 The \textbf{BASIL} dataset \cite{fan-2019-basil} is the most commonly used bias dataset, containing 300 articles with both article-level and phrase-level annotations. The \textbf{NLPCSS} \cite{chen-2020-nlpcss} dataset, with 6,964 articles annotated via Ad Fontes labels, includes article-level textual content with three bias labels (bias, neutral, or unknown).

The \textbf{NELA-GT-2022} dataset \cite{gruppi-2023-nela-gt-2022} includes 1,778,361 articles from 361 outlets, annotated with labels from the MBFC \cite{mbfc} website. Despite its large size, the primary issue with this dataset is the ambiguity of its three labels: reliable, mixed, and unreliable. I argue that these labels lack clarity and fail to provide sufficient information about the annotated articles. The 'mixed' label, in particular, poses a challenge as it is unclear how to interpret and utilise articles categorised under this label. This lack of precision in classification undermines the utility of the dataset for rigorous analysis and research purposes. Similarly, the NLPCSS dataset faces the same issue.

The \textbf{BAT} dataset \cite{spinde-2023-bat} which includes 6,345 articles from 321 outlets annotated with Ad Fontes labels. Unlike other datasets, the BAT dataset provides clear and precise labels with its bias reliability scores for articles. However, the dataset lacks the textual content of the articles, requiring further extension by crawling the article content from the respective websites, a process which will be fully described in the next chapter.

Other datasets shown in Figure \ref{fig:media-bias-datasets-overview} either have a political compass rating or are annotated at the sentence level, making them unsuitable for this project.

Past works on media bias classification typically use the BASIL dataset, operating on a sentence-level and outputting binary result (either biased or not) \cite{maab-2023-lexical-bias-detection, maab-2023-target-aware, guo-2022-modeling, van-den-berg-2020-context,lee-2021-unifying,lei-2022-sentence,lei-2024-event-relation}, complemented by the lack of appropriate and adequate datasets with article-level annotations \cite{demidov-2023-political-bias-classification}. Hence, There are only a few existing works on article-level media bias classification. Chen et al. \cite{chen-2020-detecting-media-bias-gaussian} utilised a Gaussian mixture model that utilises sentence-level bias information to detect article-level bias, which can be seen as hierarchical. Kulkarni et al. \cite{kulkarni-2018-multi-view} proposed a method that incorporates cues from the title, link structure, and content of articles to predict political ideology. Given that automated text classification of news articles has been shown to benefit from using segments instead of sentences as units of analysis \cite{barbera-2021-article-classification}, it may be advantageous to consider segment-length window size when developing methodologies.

=======

The entries above need to be repeated in full, exactly as written.

 The \textbf{BASIL} dataset \cite{fan-2019-basil} is the most commonly used bias dataset, containing 300 articles with both article-level and phrase-level annotations. The \textbf{NLPCSS} \cite{chen-2020-nlpcss} dataset, with 6,964 articles annotated via Ad Fontes labels, includes article-level textual content with three bias labels (bias, neutral, or unknown).

The \textbf{NELA-GT-2022} dataset \cite{gruppi-2023-nela-gt-2022} includes 1,778,361 articles from 361 outlets, annotated with labels from the MBFC \cite{mbfc} website. Despite its large size, the primary issue with this dataset is the ambiguity of its three labels: reliable, mixed, and unreliable. I argue that these labels lack clarity and fail to provide sufficient information about the annotated articles. The 'mixed' label, in particular, poses a challenge as it is unclear how to interpret and utilise articles categorised under this label. This lack of precision in classification undermines the utility of the dataset for rigorous analysis and research purposes. Similarly, the NLPCSS dataset faces the same issue.

The \textbf{BAT} dataset \cite{spinde-2023-bat} which includes 6,345 articles from 321 outlets annotated with Ad Fontes labels. Unlike other datasets, the BAT dataset provides clear and precise labels with its bias reliability scores for articles. However, the dataset lacks the textual content of the articles, requiring further extension by crawling the article content from the respective websites, a process which will be fully described in the next chapter.

Other datasets shown in Figure \ref{fig:media-bias-datasets-overview} either have a political compass rating or are annotated at the sentence level, making them unsuitable for this project.

Past works on media bias classification typically use the BASIL dataset, operating on a sentence-level and outputting binary result (either biased or not) \cite{maab-2023-lexical-bias-detection, maab-2023-target-aware, guo-2022-modeling, van-den-berg-2020-context,lee-2021-unifying,lei-2022-sentence,lei-2024-event-relation}, complemented by the lack of appropriate and adequate datasets with article-level annotations \cite{demidov-2023-political-bias-classification}. Hence, There are only a few existing works on article-level media bias classification. Chen et al. \cite{chen-2020-detecting-media-bias-gaussian} utilised a Gaussian mixture model that utilises sentence-level bias information to detect article-level bias, which can be seen as hierarchical. Kulkarni et al. \cite{kulkarni-2018-multi-view} proposed a method that incorporates cues from the title, link structure, and content of articles to predict political ideology. Given that automated text classification of news articles has been shown to benefit from using segments instead of sentences as units of analysis \cite{barbera-2021-article-classification}, it may be advantageous to consider segment-length window size when developing methodologies.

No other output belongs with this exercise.